Problema "giusto", soluzione sbagliata


Prima di tutto, la notizia: in commissione Bilancio e poi in commissione Finanze del Senato è passato un emendamento al Decreto Crescita che avrà ripercussioni sul mondo del calcio. Il riferimento è al tanto chiacchierato decreto crescita che, pensato per “riportare i migliori cervelli in Italia”, in realtà era diventato (soprattutto) un bonus per le società che, in quel modo, hanno a lungo usufruito di un'agevolazione fiscale. In pratica infatti, riportando in Italia un lavoratore residente all'estero da almeno due anni, un datore di lavoro pagava un imponibile del 30% sullo stipendio lordo che il governo, per gli sportivi, ha poi alzato al 50%. Facciamo un esempio su un calciatore professionista che da anni militava in un club estero e che si trasferiva in Italia.

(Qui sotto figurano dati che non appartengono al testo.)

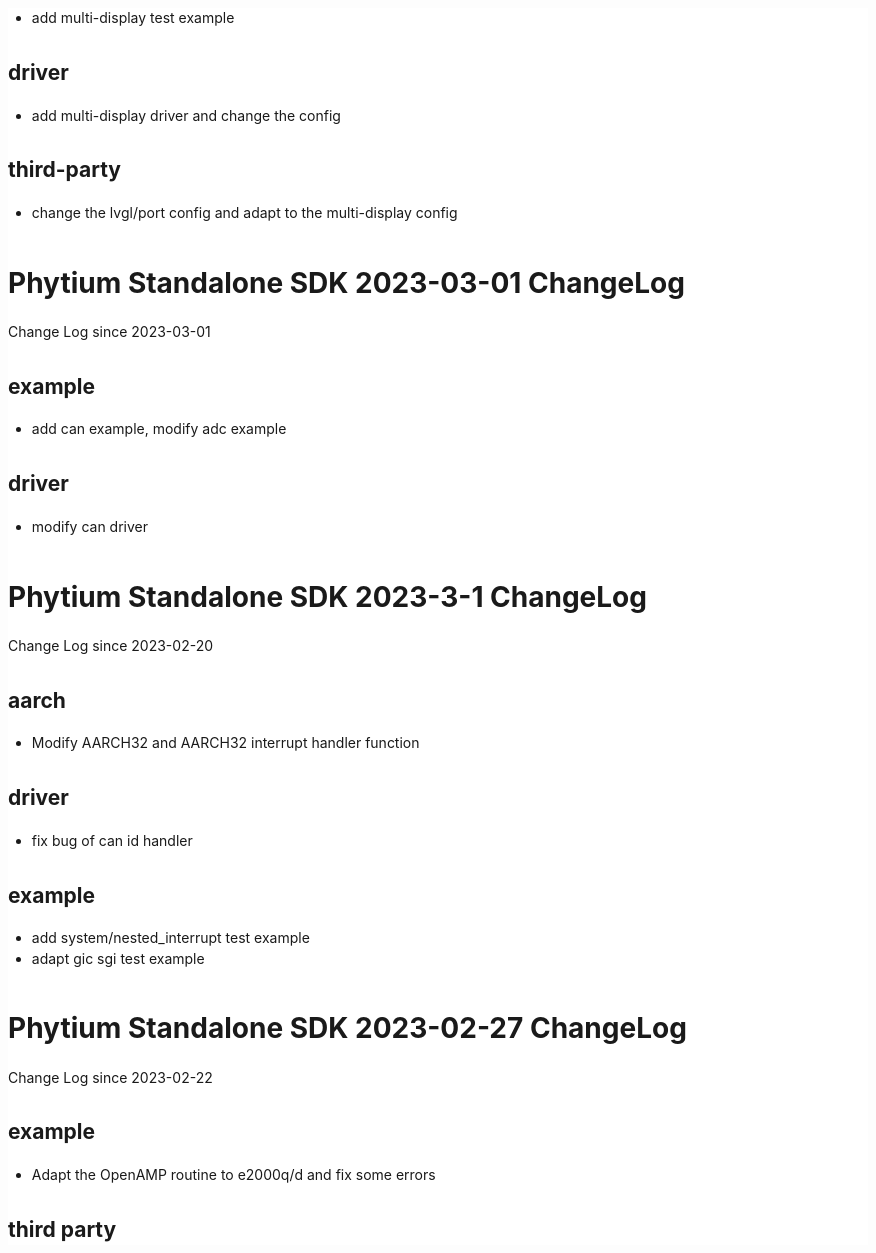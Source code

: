 - add multi-display test example

## driver

- add multi-display driver and change the config

## third-party

- change the lvgl/port config and adapt to the multi-display config

# Phytium Standalone SDK 2023-03-01 ChangeLog

Change Log since 2023-03-01

## example

- add can example,  modify adc example

## driver

- modify can driver

# Phytium Standalone SDK 2023-3-1 ChangeLog

Change Log since 2023-02-20

## aarch

- Modify AARCH32 and AARCH32 interrupt handler function

## driver

- fix bug of can id handler

## example

- add system/nested_interrupt test example
- adapt gic sgi test example

# Phytium Standalone SDK 2023-02-27 ChangeLog

Change Log since 2023-02-22

## example

- Adapt the OpenAMP routine to e2000q/d and fix some errors

## third party
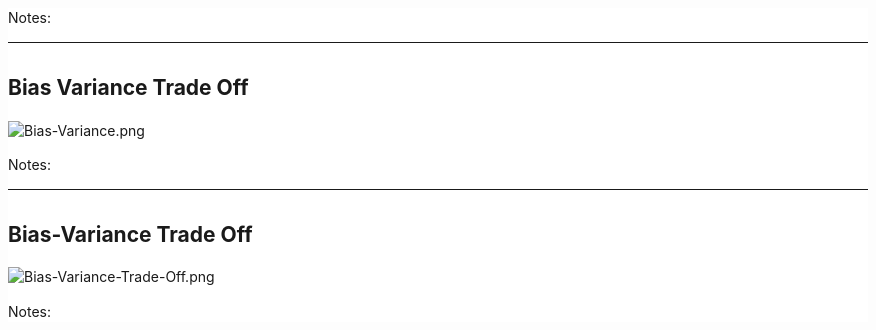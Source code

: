 

Notes:

---
## Bias Variance Trade Off

<img src="../../assets/images/machine-learning/Bias-Variance.png" alt="Bias-Variance.png" style="max-width:70%;"/> 






Notes:

---

## Bias-Variance Trade Off

<img src="../../assets/images/machine-learning/Bias-Variance-Trade-Off.png" alt="Bias-Variance-Trade-Off.png" style="max-width:70%;"/> 





Notes:
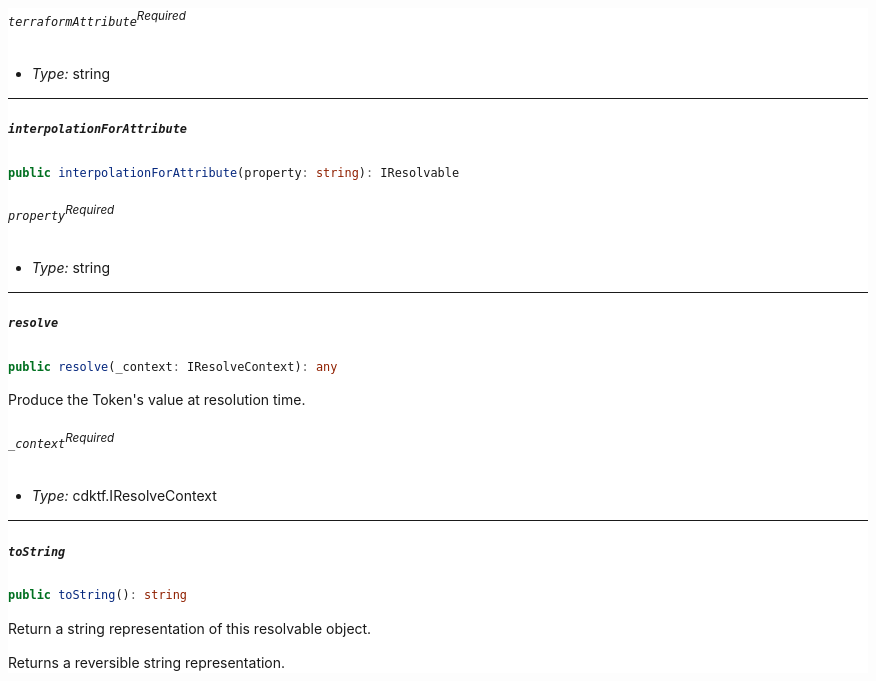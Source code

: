 ###### `terraformAttribute`<sup>Required</sup> <a name="terraformAttribute" id="@cdktf/provider-cloudflare.dataCloudflareZoneDnsSettings.DataCloudflareZoneDnsSettingsNameserversOutputReference.getStringMapAttribute.parameter.terraformAttribute"></a>

- *Type:* string

---

##### `interpolationForAttribute` <a name="interpolationForAttribute" id="@cdktf/provider-cloudflare.dataCloudflareZoneDnsSettings.DataCloudflareZoneDnsSettingsNameserversOutputReference.interpolationForAttribute"></a>

```typescript
public interpolationForAttribute(property: string): IResolvable
```

###### `property`<sup>Required</sup> <a name="property" id="@cdktf/provider-cloudflare.dataCloudflareZoneDnsSettings.DataCloudflareZoneDnsSettingsNameserversOutputReference.interpolationForAttribute.parameter.property"></a>

- *Type:* string

---

##### `resolve` <a name="resolve" id="@cdktf/provider-cloudflare.dataCloudflareZoneDnsSettings.DataCloudflareZoneDnsSettingsNameserversOutputReference.resolve"></a>

```typescript
public resolve(_context: IResolveContext): any
```

Produce the Token's value at resolution time.

###### `_context`<sup>Required</sup> <a name="_context" id="@cdktf/provider-cloudflare.dataCloudflareZoneDnsSettings.DataCloudflareZoneDnsSettingsNameserversOutputReference.resolve.parameter._context"></a>

- *Type:* cdktf.IResolveContext

---

##### `toString` <a name="toString" id="@cdktf/provider-cloudflare.dataCloudflareZoneDnsSettings.DataCloudflareZoneDnsSettingsNameserversOutputReference.toString"></a>

```typescript
public toString(): string
```

Return a string representation of this resolvable object.

Returns a reversible string representation.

Per garantirgli uno stipendio netto di 2 milioni annui, il club italiano acquirente applicava le ritenute sull’imponibile ridotto del 50% e così l’ingaggio, a parità di importo netto, costeraà 2,54 milioni (con un’Irpef di 539.270 euro) anzichè 3,5 milioni. In sostanza, se una società italiana sborsava quasi il doppio rispetto a quanto entrava nelle tasche del calciatore, considerata l’aliquota massima Irpef del 43%, grazie a quel codice del decreto crescita pagava meno di un terzo del netto. Ebbene. D'ora in poi, si (ri)cambia. Con l'emendamento appena approvato infatti viene fissato un tetto agli sgravi fiscali per i giocatori stranieri. potrà godere del vantaggio fiscale solo chi ha contratti da un milione di euro in su (al lordo Irpef) e abbia compiuto almeno 20 anni. Un modo, almeno nelle intenzioni, per porre un freno all'acquisto di stranieri favorendo (in teoria) i ragazzi italiani.

 

La domanda è: è la strada giusta? Probabilmente no. Prima di tutto perché in questo modo (tanto per cambiare) si crea un ostacolo ai club con meno possibilità economica favorendo, al contrario, le società più ricche. La prima questione insomma, è di natura “competitiva”. In un calcio dove il gap tra grandi e piccole è sempre più grande, questo emendamento rischia di allargare ulteriormente una distanza ormai quasi impossibile da colmare creando un danno a chi, teoricamente, compete per provare a vincere. E poi ancora. Perché agire sempre inserendo limitazioni e non, invece, immaginando degli incentivi per chi promuove (e utilizza) ragazzi cresciuti nel proprio vivaio e, possibilmente, italiani? Si potrebbe immaginare un contributo economico per ogni presenza in Prima Squadra o, al limite, si potrebbe introdurre l'obbligo di far giocare (sempre) almeno tre calciatori italiani. Possibilmente, giovani. Soltanto così, si può pensare di farli crescere. Anche perché il salto di qualità si fa se i ragazzi si abituano a giocare nelle grandi che, ovviamente, sono anche le più ricche. Proprio quelle, invece, che in base al nuovo decreto potranno continuare a importare dall'estero “valanghe” di calciatori.